After the show I take a night bus to Tampere. I spend the two hours of the bus ride dwelling in the after-glow of the show, thinking about different aspects of its artistic perfection. Friday, fifteen minutes to midnight, I arrive at Tampere. A friend picks me up and we drive to their house. Some red wine and a nice discussion. A solid sleep. And in the morning good coffee with music, and then a sauna. I take a break from the sauna, I stand at their backyard wearing nothing but a towel, feeling the coolness of snow under my bare feet, enjoying the touch of wind and sunlight on my face and chest. I sip beer and listen to the little birds chirping in anticipation of the spring. I'm alive, I'm alive, I'm alive.
Comments
Erkka, I just love the way you write. I listened to Astrid as I read and I was there with you, in your travels. Thank you so much for such a lovely story.
Clementine
Ooh, thanks !
Often my mind is half-flooded with details and ideas before I start writing. And I have a feeling that only some of them will fit into a blog post, and I don't know how to choose what to tell and what to leave unsaid. But, as this post was written in present tense, it naturally guided me to stay focused only on what I felt in each moment - leaving out many of the things I thought afterwards.
Like, for example; The band finished with a version of Space Oddity, Astrid singing the last verses while laying on the hospital bed. Afterwards I've been thinking how to interpret that. Is there an aspect of hope in Space Oddity? Or was it the final song, just to remind that after all one day we will die? Or, to say that when we are gone something remains? Bowie is dead, but his songs remain.
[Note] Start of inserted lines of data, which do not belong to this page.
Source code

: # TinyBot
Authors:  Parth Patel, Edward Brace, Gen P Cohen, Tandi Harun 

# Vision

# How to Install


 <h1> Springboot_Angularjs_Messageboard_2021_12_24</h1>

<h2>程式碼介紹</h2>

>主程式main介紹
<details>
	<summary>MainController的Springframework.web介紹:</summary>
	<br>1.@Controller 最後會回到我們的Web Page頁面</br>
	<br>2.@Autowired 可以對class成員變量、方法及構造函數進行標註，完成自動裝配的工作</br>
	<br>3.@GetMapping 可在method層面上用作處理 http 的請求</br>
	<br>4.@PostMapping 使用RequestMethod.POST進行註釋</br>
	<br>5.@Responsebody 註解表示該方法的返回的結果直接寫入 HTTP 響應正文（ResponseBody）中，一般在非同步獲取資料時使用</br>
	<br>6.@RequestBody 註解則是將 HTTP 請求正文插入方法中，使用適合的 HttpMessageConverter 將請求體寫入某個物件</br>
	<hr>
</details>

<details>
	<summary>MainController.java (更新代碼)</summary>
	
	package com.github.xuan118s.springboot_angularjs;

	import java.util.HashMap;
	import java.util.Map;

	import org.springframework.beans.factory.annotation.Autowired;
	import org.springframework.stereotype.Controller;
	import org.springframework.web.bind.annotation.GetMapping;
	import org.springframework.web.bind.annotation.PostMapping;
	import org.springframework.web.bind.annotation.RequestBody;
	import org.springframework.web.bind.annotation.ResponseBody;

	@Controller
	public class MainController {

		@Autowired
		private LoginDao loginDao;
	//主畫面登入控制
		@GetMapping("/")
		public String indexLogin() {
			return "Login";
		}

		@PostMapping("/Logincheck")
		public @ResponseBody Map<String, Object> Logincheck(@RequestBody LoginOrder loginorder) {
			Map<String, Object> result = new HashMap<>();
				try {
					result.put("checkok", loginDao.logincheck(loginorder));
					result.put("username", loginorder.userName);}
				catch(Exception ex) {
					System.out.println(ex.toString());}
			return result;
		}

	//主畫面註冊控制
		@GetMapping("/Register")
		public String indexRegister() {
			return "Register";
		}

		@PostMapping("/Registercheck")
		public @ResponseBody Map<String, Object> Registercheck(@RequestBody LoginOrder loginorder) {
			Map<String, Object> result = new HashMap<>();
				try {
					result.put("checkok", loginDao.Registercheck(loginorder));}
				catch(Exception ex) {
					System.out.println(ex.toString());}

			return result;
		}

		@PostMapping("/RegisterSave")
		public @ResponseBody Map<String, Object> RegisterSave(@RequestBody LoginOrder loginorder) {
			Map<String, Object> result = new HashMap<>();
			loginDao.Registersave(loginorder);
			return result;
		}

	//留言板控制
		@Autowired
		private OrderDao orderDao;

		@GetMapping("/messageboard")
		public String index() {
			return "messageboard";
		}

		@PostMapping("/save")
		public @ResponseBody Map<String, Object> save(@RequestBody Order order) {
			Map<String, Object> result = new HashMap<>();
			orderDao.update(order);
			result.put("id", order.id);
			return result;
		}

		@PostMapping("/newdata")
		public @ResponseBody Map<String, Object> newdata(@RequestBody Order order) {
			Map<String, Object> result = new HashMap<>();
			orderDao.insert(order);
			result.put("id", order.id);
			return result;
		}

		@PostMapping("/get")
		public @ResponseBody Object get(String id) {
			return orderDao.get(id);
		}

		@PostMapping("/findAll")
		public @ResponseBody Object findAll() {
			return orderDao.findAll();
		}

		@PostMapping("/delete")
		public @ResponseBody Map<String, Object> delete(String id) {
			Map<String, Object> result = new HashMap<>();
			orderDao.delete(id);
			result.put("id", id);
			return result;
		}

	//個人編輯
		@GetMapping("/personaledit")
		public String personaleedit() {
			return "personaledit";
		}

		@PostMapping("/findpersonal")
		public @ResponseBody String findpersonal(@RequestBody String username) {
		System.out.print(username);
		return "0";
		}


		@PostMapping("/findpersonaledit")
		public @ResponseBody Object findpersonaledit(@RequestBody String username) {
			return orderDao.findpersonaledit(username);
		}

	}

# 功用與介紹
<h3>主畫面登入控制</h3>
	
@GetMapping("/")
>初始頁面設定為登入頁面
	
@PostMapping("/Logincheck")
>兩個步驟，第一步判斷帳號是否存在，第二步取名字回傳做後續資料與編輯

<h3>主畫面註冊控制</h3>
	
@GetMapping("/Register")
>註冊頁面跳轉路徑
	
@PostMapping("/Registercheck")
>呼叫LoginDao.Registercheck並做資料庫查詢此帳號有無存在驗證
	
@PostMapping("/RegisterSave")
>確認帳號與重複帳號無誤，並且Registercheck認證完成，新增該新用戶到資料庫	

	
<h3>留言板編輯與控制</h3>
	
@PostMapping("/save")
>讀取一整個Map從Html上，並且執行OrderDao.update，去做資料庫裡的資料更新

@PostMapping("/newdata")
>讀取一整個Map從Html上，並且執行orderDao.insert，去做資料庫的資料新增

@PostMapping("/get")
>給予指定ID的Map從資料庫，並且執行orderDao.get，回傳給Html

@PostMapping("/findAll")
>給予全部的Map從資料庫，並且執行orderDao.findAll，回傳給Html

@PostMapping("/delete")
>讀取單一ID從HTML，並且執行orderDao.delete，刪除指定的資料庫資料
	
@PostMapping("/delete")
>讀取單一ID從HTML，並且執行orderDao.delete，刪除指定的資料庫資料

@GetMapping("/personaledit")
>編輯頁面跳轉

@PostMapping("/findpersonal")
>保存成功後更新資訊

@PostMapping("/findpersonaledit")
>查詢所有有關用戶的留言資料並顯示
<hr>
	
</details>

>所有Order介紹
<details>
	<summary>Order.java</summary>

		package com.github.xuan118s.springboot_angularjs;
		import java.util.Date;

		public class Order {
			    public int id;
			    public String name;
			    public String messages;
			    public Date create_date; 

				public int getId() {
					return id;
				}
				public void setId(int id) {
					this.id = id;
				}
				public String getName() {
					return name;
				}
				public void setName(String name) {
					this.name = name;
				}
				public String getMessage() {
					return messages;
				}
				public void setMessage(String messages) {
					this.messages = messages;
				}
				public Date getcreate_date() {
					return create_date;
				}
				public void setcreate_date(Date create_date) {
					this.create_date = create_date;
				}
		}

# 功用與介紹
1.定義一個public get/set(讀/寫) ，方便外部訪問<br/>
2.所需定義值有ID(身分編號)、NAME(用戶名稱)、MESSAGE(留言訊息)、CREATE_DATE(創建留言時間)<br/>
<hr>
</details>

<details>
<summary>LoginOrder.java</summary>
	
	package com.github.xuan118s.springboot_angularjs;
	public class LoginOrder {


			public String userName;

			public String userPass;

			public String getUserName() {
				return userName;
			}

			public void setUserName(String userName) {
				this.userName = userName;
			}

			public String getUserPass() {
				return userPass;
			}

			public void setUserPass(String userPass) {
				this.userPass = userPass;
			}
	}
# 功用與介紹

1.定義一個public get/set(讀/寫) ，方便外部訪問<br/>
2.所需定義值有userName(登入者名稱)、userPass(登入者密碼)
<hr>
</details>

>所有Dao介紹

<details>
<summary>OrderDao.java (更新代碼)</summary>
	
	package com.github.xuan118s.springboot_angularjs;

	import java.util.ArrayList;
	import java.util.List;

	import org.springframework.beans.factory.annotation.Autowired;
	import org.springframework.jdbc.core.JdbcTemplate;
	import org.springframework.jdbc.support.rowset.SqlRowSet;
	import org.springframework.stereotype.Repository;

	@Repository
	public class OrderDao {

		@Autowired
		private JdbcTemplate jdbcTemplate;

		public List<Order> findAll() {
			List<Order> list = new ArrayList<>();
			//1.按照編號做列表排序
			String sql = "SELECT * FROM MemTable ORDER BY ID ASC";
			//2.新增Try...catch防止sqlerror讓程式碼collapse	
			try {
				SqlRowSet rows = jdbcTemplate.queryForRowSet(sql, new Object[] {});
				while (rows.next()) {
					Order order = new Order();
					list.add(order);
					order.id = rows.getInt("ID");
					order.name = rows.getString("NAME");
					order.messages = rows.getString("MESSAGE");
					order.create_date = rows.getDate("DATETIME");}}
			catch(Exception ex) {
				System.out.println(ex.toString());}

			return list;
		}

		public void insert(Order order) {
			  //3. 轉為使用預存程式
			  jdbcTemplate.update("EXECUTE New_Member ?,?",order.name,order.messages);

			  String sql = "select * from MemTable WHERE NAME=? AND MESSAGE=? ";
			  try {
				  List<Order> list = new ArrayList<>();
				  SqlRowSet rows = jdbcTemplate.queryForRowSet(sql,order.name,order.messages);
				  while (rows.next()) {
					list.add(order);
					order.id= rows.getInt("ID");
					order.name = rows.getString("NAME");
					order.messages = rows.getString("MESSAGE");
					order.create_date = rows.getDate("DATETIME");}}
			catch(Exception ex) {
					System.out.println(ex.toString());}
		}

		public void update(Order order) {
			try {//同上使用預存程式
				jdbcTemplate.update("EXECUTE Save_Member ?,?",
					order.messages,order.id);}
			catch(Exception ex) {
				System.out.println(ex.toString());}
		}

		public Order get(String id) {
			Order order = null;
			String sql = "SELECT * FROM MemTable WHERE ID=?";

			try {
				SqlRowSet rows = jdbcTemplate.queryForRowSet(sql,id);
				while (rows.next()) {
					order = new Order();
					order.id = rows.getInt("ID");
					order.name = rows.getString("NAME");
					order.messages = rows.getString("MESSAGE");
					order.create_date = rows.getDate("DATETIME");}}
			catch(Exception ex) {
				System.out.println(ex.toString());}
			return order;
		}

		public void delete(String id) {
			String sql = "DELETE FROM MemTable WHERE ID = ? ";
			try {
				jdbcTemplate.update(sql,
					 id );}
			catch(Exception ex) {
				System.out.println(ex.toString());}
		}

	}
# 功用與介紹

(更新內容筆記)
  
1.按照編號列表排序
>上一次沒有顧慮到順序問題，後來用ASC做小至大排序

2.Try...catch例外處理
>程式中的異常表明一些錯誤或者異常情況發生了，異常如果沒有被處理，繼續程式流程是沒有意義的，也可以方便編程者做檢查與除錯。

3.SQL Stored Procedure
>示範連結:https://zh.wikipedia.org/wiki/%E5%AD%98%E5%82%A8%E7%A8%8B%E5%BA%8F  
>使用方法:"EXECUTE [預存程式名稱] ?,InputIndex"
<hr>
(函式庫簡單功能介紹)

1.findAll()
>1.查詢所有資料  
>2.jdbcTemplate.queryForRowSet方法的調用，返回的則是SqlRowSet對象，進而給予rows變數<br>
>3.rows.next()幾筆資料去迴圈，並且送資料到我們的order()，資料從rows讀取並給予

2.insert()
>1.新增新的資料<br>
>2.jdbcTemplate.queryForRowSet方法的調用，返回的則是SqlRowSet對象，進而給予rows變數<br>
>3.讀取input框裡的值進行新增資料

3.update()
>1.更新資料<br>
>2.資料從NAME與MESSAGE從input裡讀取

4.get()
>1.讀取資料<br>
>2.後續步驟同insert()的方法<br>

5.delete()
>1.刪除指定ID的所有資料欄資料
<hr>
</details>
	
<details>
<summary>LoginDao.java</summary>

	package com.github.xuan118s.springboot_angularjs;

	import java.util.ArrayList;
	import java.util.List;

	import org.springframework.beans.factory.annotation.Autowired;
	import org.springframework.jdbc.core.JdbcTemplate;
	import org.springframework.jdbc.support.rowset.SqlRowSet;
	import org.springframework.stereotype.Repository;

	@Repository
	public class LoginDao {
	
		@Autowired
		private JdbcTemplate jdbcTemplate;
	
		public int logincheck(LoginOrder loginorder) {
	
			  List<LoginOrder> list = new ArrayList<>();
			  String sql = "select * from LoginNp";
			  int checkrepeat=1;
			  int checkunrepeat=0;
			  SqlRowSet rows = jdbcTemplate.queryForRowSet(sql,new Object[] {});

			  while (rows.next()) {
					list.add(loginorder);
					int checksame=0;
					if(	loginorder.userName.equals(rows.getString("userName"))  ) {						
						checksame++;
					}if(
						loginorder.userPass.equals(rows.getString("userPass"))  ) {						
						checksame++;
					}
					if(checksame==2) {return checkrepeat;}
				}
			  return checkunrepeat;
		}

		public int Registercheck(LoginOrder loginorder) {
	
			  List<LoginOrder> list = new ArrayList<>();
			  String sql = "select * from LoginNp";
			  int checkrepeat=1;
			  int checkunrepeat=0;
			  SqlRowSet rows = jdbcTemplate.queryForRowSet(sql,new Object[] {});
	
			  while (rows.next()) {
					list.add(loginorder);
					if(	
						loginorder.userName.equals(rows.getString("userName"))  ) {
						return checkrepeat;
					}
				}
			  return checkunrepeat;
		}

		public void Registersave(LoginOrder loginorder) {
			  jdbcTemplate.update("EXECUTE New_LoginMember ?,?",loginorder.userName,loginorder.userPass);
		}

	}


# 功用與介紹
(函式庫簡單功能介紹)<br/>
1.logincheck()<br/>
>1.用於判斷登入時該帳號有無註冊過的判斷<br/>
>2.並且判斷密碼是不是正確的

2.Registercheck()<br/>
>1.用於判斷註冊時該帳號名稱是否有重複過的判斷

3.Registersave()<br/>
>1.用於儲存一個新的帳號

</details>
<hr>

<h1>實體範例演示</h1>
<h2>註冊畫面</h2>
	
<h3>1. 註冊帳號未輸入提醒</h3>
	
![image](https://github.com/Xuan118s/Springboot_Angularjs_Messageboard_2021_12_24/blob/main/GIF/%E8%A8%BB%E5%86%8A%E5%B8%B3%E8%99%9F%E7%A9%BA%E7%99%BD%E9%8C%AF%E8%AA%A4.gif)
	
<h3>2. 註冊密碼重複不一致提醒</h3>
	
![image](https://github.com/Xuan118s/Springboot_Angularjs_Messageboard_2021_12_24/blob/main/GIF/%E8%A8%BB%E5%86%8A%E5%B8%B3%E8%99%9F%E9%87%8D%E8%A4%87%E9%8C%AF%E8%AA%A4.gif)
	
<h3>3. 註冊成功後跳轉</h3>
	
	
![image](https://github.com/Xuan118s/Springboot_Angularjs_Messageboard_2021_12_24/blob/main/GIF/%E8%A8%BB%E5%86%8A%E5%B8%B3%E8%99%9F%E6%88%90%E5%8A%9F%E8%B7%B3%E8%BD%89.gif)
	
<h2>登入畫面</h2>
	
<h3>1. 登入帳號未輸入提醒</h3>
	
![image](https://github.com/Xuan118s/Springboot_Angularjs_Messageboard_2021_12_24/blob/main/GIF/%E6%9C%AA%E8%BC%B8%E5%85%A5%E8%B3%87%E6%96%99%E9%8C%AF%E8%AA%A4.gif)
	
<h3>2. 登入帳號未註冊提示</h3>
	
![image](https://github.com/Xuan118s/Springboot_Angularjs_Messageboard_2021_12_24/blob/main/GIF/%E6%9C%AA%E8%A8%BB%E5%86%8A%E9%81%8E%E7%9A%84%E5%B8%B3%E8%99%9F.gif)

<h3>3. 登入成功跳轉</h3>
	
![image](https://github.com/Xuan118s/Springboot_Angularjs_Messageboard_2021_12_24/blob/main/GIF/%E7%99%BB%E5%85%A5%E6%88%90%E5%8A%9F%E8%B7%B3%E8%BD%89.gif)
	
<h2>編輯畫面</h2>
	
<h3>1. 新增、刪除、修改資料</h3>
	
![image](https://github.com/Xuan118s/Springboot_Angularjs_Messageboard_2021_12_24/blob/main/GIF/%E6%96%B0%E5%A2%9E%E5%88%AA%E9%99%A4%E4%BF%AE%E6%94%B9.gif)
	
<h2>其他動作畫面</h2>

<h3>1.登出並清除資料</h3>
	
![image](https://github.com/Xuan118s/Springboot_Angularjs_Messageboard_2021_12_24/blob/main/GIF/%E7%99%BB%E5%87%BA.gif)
Or those Jugend-style houses built in early 1900's - the architects and builders have been long dead, yet their creations are still homes for a lot of families, and get regularly mentioned in Helsinki sightseeing guides.
Hehe, there probably are thousand ways to analyse the lyrics of Space Oddity. And, anyhow, as usual - personally I don't care that much if my own life will leave behind something which lasts for longer time. As, after all, what matters is the moment at hand. These moments we exprience and share. The depth, the beauty, the love and connection. And so I'm glad that I went to see Astrid's show; yes I have the record, but a live performance is always just one-and-only unique experience, it lasts for a short moment but can have a life-altering long-term effect =)
Also, I was thinking one of your posts, when you were thinking of what help art is for those people in fear of a dam breaking - or any such looming catastrophe. If a dam is about to break, a pretty song doesn't make a difference if it will break or not. Or, no matter how beautiful and talented songs Astrid has been writing in her life, she still got a breast cancer. Sometimes shit happens, and no art is going to prevent all of the bad luck we might face. Sure thing. But what art can do, is to help people cope with bad luck. To help people recover. To help people to re-find trust, courage, love and joy. Or, to help people feel connected, finding a way over trenches. And that is what we need art for. "Writing is doing the dirty work. The work that keeps me sane." wrote Astrid.